Syndicats, forains & autonomes
Certains l’avaient dit, d’autres pressentis, la fin des vacances sonne le début des hostilités. Ce 12 septembre 2017, chaque organisation se positionne dans la guerre en cours contre le projet néo-libéral de Macron. Oui, ça va gréver, ça va bloquer, ça va charcler.
La CGT et Solidaires ont vu leurs adhérents répondre à cet appel. De nombreuses unions locales de Force Ouvrière ont conservé leur autonomie en décidant de prendre part à la grève et à l’opposition de rue. On entrevoit des débordements possibles de la direction par la base, révélant des antagonismes par une critique en actes de la bureaucratie.

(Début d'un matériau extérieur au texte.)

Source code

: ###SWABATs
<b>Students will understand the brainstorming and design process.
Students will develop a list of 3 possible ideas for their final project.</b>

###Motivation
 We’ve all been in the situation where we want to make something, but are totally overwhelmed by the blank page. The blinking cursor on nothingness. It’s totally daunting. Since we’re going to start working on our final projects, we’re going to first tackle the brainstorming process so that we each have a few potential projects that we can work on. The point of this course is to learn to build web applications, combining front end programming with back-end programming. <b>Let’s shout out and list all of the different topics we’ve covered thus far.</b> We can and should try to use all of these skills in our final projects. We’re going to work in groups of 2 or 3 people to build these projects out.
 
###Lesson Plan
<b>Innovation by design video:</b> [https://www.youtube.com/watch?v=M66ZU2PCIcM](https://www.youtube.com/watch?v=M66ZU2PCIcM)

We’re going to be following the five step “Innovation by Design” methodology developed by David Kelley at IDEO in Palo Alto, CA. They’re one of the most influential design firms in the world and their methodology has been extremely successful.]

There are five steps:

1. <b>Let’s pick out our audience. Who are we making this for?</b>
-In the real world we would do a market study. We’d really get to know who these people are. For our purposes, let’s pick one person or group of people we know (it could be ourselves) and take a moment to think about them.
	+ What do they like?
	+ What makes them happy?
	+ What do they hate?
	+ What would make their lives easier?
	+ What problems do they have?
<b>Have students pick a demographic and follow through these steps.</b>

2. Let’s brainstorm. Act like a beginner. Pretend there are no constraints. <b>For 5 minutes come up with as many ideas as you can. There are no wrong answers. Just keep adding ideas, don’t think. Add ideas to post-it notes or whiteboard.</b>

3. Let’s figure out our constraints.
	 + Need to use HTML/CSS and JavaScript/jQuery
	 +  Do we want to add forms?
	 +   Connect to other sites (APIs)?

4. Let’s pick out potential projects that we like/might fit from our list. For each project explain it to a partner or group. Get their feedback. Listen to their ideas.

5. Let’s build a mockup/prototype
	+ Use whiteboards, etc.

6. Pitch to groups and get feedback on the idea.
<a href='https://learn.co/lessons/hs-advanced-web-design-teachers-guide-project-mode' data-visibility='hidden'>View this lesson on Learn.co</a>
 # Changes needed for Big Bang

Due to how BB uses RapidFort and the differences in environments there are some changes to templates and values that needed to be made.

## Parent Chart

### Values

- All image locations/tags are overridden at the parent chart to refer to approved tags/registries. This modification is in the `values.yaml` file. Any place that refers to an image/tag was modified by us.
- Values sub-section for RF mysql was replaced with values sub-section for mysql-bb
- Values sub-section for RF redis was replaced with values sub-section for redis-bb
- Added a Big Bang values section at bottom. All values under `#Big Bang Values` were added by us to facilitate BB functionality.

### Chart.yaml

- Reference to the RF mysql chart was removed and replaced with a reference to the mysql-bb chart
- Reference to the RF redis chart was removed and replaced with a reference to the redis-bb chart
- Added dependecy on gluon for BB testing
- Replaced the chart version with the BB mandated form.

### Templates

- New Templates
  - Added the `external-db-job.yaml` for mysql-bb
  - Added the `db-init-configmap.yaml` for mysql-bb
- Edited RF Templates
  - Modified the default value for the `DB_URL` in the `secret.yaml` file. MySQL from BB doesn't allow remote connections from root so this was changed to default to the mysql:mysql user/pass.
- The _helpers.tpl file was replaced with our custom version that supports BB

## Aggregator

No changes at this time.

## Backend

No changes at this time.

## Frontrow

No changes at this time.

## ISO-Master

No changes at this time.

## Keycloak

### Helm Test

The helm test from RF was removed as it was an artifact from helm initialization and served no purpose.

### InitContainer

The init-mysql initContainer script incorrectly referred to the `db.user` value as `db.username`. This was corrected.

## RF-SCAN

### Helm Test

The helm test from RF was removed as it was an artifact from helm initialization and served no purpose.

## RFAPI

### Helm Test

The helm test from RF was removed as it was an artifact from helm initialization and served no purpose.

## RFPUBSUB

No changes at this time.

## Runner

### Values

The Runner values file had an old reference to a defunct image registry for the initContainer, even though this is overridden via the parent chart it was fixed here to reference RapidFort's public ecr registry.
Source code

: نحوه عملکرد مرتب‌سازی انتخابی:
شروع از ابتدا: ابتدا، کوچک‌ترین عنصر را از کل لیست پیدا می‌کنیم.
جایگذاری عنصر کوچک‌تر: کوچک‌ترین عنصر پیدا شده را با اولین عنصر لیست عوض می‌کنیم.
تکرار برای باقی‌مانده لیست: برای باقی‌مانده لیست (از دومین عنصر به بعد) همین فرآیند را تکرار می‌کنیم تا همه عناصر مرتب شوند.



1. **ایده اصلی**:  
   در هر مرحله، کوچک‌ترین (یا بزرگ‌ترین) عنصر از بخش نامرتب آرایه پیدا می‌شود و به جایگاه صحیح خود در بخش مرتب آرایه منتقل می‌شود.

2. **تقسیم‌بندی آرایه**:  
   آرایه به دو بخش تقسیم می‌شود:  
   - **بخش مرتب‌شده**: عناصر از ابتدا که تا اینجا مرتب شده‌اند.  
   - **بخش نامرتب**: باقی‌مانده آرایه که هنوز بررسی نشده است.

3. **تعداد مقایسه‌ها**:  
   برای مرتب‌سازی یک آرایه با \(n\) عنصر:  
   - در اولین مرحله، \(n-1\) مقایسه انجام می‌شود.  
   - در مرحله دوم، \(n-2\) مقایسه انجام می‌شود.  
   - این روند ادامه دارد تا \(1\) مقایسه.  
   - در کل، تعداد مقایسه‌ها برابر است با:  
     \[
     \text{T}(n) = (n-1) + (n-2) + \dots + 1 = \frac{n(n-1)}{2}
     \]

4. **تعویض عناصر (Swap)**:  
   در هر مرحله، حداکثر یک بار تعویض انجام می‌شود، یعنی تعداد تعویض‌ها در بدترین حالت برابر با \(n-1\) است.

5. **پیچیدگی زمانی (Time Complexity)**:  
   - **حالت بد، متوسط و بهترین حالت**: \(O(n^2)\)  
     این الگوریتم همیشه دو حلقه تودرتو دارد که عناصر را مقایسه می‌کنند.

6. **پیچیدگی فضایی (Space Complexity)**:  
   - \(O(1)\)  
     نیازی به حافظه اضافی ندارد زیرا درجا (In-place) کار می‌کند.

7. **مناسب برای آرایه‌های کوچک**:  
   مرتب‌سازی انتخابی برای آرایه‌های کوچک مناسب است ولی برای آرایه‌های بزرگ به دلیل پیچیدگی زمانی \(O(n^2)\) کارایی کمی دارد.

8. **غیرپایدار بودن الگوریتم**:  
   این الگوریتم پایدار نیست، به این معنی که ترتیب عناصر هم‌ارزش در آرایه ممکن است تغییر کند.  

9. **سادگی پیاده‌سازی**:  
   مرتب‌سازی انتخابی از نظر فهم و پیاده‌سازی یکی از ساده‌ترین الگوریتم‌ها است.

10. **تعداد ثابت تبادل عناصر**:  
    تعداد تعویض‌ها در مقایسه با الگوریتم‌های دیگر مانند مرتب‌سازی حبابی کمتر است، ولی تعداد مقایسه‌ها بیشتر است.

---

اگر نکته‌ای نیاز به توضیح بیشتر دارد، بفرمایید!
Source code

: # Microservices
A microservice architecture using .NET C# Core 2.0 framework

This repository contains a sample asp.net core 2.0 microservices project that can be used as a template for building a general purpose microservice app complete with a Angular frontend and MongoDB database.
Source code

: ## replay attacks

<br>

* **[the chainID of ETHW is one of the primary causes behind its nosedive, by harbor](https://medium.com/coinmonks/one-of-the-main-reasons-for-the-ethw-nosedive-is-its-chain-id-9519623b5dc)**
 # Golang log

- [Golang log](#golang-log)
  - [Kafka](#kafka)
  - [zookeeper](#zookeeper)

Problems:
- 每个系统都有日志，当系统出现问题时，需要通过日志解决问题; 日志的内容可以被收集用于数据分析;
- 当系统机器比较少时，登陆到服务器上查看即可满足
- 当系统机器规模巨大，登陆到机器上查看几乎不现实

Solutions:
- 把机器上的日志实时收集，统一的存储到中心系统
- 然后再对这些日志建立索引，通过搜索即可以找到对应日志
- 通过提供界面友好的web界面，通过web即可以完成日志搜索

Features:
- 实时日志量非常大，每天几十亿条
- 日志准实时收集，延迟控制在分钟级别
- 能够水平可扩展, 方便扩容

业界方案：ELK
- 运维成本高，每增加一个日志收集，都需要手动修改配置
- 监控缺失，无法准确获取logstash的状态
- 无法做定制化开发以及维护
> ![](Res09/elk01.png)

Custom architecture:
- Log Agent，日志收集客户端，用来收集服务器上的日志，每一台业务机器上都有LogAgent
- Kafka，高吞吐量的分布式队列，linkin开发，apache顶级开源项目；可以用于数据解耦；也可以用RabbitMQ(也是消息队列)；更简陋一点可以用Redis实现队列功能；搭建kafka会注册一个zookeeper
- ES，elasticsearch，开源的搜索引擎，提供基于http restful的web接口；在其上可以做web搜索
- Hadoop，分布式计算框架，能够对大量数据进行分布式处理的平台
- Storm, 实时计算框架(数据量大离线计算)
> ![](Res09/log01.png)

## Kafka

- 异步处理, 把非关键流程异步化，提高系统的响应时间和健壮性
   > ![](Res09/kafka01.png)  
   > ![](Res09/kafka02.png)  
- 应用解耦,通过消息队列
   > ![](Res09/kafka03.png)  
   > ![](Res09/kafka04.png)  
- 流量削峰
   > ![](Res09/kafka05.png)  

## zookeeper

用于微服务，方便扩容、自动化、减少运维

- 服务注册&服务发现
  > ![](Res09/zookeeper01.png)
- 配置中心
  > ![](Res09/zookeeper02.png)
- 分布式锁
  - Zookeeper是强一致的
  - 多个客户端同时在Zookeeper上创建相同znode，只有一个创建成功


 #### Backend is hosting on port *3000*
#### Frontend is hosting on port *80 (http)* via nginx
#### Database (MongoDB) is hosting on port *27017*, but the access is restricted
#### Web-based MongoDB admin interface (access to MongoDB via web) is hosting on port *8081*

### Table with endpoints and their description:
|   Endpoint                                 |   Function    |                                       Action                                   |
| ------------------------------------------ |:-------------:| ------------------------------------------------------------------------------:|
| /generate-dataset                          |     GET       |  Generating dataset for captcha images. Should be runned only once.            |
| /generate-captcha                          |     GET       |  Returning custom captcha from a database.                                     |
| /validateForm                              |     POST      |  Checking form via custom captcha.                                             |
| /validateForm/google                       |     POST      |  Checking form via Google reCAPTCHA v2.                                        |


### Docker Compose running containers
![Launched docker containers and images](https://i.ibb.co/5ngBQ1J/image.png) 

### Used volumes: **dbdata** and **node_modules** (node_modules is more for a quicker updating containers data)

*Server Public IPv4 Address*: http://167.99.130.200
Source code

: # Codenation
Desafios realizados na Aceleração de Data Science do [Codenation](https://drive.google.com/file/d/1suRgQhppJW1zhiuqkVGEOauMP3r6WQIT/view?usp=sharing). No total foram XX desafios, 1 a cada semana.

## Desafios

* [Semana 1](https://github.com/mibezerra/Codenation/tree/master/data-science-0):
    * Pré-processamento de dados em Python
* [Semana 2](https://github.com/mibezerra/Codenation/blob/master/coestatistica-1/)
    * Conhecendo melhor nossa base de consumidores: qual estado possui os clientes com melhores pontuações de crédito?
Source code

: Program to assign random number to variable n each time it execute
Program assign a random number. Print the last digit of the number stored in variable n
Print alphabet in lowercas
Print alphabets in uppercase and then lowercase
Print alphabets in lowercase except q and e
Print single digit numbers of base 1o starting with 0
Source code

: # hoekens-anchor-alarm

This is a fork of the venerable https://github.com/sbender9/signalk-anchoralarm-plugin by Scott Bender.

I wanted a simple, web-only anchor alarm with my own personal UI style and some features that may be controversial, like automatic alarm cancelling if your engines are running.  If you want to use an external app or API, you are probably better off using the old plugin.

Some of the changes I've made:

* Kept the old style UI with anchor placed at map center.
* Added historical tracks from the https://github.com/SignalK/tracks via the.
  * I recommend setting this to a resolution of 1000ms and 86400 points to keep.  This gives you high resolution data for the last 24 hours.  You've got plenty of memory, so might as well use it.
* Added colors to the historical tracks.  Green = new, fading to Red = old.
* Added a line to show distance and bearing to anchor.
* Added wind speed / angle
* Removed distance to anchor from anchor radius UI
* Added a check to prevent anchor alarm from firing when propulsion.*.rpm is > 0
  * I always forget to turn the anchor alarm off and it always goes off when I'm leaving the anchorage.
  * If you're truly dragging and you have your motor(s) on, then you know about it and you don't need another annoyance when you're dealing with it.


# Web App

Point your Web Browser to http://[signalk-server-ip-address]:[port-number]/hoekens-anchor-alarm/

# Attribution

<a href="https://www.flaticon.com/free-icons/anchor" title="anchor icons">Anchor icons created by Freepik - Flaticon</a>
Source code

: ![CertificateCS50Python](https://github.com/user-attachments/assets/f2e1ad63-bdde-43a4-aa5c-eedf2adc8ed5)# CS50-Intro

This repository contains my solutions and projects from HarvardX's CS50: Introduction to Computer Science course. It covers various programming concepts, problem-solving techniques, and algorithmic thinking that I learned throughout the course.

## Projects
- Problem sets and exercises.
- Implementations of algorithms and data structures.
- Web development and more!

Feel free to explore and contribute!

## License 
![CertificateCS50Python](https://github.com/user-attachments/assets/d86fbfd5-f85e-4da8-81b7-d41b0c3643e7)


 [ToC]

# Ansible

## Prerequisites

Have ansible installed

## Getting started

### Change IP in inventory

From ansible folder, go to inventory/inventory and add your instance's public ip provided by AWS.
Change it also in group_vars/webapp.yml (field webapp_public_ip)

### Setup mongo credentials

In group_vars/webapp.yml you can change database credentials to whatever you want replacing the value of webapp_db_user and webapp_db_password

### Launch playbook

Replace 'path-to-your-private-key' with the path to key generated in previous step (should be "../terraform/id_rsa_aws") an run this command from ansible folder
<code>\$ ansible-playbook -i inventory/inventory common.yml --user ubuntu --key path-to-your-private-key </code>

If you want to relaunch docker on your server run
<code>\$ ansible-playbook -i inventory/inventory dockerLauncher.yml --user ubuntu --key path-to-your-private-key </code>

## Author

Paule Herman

Les forains, mobilisés à la fois contre une ordonnance visant à ubériser leur métier et contre la Loi Travail XXL, ont bloqué de nombreux axes routiers, provoquant le retard de travailleurs et de marchandises, et perturbant partiellement le cours quotidien de l’économie. Alors pour faire mouvement nous devons multiplier les pratiques de blocage empêchant l’économie de fonctionner normalement, être un grain de sable dans la machinerie capitaliste.
Enfin, les jeunes et les autonomes, n’ont pas réussi d’une part à bloquer des établissements scolaires, d’autre part à exister autrement que dans le champ désormais cloisonné, car prévisible, du cortège de tête, c’est-à-dire là où on les attendait.
Le cortège de tête, entre puissance et enfermement
Le cortège de tête s’affaiblit, englué dans un fétichisme émeutier, en incapacité de s’exprimer autrement qu’à travers l’affrontement.
Plus que jamais, il semble nécessaire de se souvenir que le cortège de tête est apparu lorsque la frange la plus déterminée de la jeunesse, empêchée de plus en plus férocement de partir en manifestation sauvage, a décidé de prendre la tête du cortège syndical, montrant par là son désir de s’émanciper des formes établies de la politique contestataire. Le préalable à cette énergie résidait dans les blocages d’établissements scolaires, en ce qu’ils permettent de libérer du temps et de déjouer le dispositif gouvernemental qu’est le rythme imposé par l’institution scolaire. Ceux-ci ont été indispensables à l’apparition de la tête de cortège.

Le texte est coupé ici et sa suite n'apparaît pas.